Wow! Obama threatened to invade Pakistan! Drudge was off, Maguire was off, all the boys started ooh-ing at Barack's invasion threat. Except, of course, he said nothing of the sort:

As President, I would make the hundreds of millions of dollars in U.S. military aid to Pakistan conditional, and I would make our conditions clear: Pakistan must make substantial progress in closing down the training camps, evicting foreign fighters, and preventing the Taliban from using Pakistan as a staging area for attacks in Afghanistan.

I understand that President Musharraf has his own challenges. But let me make this clear. There are terrorists holed up in those mountains who murdered 3,000 Americans. They are plotting to strike again. It was a terrible mistake to fail to act when we had a chance to take out an al Qaeda leadership meeting in 2005. If we have actionable intelligence about high-value terrorist targets and President Musharraf won’t act, we will.

And Pakistan needs more than F-16s to combat extremism. As the Pakistani government increases investment in secular education to counter radical madrasas, my Administration will increase America’s commitment. We must help Pakistan invest in the provinces along the Afghan border, so that the extremists’ program of hate is met with one of hope. And we must not turn a blind eye to elections that are neither free nor fair – our goal is not simply an ally in Pakistan, it is a democratic ally.

It's a nuanced view. It offers Pakistanis carrots and sticks in exchange for their cooperation, it favors Pakistani democrats, and it allows for the possibility of military operations on Pakistani soil.

Ah, but it was too late. J-Pod over at the Corner was off:

Obama is full of it. This country is never — never — going to stage a major military action against Pakistan. Pakistan is a nation of 170 million people that has nuclear weapons and whose admittedly problematic and troublesome regime has, to some extent, cooperated with the United States in the war against Al Qaeda both in ways we know and ways we have no idea about. The concern that this strategically vital county might become an Islamic fundamentalist state is, should be, and will be paramount in every and all discussions about how to conduct the fight against Al Qaeda.

What's more, every serious person knows the United States won't invade Pakistan, even with Special Forces — since the reason we cancelled the proposed action against Al Qaeda in 2005 is that it was going to take many hundreds of American troops to do it. This isn't 15 people dropping like ninjas in the darkness. It's an invasion, with helicopters and supply lines and routes of ingress and escape. It would have had unforseen and unforeseeable consequences, but it would have been reasonable to assume the Pakistanis would have turned violently against the United States and hurtled toward Islamic fundamentalist control.
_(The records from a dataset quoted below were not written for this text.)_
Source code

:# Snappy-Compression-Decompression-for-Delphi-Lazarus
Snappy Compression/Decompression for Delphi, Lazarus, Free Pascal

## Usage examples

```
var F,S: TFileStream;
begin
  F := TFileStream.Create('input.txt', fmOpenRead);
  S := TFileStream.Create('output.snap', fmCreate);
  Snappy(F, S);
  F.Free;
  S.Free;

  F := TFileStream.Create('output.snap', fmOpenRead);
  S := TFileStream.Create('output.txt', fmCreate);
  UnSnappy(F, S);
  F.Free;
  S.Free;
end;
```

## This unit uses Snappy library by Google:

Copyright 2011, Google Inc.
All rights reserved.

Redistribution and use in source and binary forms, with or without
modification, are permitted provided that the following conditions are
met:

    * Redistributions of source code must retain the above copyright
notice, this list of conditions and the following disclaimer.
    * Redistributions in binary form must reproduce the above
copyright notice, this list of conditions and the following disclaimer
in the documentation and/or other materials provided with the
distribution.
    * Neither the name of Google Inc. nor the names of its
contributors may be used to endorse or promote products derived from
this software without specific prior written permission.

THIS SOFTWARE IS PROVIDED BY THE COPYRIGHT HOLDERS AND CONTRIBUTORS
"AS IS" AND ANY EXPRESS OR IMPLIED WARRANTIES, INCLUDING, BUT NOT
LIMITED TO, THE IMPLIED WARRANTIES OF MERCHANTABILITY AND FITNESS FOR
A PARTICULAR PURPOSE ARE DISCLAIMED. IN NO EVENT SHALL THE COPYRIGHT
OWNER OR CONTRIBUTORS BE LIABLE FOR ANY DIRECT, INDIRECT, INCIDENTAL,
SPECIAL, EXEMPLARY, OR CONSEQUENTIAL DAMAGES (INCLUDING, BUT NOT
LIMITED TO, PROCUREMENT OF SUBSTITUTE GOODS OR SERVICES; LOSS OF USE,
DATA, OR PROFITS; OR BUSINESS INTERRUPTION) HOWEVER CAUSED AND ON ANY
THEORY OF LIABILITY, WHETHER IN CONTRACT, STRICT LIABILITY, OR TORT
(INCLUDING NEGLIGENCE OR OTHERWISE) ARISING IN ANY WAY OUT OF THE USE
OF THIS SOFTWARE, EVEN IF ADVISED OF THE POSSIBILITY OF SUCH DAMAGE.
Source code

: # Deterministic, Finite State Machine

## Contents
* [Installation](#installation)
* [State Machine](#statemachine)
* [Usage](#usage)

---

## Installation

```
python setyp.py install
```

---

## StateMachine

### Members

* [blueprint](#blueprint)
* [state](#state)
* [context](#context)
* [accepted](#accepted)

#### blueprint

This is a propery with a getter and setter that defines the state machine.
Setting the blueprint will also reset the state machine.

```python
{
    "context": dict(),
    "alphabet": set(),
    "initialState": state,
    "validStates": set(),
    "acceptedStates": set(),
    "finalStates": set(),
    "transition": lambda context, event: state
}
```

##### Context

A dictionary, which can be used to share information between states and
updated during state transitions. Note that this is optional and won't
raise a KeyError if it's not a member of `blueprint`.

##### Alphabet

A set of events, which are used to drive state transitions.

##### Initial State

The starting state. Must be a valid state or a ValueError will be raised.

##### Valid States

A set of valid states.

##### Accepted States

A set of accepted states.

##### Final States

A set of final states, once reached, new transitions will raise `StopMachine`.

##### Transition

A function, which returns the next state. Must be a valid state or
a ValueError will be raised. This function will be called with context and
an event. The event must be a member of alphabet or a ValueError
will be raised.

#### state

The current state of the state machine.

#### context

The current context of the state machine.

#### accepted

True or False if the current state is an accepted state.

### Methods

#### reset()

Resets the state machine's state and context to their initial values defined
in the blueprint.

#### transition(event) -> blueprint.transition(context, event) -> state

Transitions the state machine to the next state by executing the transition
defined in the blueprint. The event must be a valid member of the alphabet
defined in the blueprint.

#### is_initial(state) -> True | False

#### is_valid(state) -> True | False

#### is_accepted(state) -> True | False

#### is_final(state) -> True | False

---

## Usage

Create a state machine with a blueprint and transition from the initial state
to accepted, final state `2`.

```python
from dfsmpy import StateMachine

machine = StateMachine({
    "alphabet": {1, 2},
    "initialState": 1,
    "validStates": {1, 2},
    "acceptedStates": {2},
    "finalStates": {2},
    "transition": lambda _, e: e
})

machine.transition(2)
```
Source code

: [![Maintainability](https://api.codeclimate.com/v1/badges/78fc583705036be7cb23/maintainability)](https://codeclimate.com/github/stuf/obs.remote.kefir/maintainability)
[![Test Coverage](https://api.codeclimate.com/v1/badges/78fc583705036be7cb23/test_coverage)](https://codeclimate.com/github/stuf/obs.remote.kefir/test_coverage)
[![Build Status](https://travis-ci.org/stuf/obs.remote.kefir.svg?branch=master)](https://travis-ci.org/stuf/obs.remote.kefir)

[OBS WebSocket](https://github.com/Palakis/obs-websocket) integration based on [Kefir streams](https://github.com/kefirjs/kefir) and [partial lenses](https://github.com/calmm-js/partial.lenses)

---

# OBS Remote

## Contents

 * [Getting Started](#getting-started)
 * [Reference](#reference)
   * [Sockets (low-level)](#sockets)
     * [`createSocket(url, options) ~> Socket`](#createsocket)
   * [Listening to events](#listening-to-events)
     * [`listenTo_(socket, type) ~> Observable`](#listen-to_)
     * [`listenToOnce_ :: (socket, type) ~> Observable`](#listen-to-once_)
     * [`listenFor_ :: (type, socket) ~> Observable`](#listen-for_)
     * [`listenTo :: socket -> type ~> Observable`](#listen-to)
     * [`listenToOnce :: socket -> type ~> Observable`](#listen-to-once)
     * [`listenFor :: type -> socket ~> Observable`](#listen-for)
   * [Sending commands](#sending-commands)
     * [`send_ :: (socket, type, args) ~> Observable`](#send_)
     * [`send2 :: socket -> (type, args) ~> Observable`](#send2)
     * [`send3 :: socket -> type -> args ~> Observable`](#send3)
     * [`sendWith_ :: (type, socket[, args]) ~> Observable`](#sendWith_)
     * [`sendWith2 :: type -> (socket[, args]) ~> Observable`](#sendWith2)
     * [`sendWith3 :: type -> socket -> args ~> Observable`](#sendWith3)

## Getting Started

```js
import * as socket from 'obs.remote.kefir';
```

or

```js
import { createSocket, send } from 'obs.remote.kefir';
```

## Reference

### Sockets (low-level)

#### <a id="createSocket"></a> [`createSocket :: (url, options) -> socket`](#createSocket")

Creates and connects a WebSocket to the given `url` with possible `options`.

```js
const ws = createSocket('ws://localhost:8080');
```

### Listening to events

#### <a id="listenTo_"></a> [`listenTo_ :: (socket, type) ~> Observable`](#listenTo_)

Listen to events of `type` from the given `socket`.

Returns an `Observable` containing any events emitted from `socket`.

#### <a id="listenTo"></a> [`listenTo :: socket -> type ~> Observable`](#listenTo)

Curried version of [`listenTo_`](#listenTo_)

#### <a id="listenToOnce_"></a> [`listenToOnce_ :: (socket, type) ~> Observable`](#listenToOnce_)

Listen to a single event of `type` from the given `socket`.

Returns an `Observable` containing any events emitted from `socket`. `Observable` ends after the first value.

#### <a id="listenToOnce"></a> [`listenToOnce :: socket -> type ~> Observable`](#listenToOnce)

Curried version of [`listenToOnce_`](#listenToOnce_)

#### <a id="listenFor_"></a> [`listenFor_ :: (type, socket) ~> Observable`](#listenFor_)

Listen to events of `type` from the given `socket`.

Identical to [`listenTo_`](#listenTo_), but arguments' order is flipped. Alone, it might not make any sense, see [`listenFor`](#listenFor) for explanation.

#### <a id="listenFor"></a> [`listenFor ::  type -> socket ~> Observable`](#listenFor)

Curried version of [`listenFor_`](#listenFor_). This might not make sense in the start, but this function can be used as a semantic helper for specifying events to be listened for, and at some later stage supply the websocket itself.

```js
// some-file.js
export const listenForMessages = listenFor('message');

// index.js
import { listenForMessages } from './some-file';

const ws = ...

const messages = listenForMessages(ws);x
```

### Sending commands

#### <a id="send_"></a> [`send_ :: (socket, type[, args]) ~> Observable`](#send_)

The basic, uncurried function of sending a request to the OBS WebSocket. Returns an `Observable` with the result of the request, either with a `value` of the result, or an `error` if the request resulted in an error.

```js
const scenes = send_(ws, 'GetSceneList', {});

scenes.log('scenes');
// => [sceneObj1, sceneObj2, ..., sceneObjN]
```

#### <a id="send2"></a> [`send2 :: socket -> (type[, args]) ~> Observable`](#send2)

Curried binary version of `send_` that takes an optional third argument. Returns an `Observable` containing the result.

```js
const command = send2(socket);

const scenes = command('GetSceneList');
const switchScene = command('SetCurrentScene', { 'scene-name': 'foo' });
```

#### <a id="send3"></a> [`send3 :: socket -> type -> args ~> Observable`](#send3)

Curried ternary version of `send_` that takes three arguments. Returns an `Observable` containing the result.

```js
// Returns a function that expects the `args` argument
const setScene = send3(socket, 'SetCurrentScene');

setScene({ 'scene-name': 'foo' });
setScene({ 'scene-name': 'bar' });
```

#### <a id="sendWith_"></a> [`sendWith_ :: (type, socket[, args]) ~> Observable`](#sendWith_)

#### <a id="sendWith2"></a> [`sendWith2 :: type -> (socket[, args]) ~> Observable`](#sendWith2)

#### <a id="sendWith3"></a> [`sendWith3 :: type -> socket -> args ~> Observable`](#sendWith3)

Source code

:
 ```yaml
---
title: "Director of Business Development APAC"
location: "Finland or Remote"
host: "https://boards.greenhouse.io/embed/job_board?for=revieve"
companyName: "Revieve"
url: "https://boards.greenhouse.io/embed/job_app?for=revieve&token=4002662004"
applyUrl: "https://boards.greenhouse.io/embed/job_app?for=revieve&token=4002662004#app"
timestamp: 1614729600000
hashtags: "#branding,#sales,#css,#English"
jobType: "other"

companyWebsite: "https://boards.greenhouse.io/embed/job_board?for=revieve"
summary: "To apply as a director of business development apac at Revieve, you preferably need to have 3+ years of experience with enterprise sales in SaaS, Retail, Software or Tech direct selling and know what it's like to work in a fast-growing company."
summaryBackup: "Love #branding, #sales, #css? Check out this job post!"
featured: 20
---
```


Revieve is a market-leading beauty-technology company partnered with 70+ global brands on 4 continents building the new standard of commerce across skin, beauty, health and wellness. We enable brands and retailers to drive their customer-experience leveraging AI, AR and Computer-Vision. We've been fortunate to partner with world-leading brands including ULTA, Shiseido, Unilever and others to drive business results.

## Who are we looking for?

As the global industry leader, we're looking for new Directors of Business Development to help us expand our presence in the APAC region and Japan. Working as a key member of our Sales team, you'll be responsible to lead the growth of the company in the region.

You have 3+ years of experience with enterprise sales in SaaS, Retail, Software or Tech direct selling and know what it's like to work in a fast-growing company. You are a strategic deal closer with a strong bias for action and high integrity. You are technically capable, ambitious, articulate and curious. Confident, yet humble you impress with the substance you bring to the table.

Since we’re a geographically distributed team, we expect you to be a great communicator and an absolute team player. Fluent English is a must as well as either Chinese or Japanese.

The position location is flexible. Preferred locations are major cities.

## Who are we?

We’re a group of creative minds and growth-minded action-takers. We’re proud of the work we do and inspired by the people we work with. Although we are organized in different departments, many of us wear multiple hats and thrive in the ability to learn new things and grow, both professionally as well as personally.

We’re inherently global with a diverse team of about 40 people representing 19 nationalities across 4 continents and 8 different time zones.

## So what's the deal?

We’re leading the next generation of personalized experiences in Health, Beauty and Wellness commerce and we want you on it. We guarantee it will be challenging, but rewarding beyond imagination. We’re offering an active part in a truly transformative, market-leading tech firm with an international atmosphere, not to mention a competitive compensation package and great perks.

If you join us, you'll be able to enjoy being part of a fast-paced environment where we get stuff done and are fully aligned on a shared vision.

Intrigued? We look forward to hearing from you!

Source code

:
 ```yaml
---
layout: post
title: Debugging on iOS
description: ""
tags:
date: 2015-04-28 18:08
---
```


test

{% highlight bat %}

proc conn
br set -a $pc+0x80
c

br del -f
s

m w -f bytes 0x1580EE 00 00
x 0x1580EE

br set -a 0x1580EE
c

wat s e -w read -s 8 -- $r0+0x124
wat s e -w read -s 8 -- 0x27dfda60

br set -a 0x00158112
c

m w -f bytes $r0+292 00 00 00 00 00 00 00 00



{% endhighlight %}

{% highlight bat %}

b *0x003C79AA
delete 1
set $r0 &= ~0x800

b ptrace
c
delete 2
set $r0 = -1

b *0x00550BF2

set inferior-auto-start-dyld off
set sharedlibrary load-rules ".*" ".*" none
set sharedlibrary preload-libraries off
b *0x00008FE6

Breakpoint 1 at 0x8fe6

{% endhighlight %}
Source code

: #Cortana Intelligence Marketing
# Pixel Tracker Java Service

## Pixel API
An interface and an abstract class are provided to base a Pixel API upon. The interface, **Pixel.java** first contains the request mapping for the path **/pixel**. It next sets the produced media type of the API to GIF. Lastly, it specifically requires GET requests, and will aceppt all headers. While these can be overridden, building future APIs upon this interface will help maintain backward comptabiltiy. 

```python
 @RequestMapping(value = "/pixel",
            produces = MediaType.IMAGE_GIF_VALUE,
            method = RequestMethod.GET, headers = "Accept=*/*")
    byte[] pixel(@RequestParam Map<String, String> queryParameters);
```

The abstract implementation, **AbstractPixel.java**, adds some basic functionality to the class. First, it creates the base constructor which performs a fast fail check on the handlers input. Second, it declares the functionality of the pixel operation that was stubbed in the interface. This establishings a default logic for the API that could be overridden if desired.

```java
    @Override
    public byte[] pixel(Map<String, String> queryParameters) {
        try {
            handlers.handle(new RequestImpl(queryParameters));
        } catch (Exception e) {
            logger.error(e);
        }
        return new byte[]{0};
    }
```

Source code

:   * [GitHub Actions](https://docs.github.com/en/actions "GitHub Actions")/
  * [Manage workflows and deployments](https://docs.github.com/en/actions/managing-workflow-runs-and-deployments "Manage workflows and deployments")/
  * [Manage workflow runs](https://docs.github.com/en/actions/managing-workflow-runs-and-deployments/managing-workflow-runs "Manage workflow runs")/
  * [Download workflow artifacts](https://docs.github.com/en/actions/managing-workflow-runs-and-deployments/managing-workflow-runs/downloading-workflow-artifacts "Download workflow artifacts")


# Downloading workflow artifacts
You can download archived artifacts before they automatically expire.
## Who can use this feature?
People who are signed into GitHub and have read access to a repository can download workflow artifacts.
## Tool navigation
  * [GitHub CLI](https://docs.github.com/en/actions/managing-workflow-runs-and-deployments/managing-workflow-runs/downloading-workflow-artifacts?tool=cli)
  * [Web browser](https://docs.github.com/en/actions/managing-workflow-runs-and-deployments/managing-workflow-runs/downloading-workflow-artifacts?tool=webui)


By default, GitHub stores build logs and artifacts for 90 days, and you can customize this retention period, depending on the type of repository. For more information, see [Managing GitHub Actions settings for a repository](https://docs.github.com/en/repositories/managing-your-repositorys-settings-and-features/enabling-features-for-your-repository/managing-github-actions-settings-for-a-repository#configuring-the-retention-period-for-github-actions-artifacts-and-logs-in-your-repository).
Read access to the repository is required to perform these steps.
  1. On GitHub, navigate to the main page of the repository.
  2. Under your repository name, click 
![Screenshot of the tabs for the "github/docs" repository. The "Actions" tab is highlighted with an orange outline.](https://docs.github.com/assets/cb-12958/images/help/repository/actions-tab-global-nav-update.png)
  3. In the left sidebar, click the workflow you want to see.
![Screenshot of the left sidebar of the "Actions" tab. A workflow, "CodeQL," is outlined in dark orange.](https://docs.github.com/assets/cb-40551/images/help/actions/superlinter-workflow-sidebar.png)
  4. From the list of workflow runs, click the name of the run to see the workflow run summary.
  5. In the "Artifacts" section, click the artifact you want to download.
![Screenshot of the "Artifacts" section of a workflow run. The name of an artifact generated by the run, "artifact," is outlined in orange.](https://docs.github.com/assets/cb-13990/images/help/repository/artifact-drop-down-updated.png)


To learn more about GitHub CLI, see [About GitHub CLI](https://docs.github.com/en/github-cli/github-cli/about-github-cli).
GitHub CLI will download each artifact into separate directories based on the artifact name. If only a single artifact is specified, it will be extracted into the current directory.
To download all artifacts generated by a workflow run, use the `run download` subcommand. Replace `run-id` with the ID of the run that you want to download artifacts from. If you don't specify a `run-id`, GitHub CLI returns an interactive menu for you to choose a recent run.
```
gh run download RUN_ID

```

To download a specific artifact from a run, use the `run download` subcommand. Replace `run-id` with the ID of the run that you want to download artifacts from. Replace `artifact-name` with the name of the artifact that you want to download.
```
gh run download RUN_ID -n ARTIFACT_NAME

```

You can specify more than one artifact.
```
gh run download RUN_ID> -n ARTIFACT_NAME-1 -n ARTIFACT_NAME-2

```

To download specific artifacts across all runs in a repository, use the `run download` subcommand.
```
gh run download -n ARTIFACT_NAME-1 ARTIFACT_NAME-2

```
If the evil Bushitler Cheney Rumsfeld Monster wouldn't do it, nobody will do it.

Of course, both Clinton and Bush considered military operations in Pakistan, from a cruise missile attack to a special forces snatch-and-grab. Now maybe they made the right decision to not go through with those plans, but there's no reason why a President Obama should rule out such an option, especially when the threat itself might be persuasive.

If Giuliani had said the same thing, J-Pod would be chirping happily, but when a Democrat says it, the reaction is first to distort what he says, and then to have a tantrum and protest that it's impossible to out-hawk our Dear Leader so please don't even try.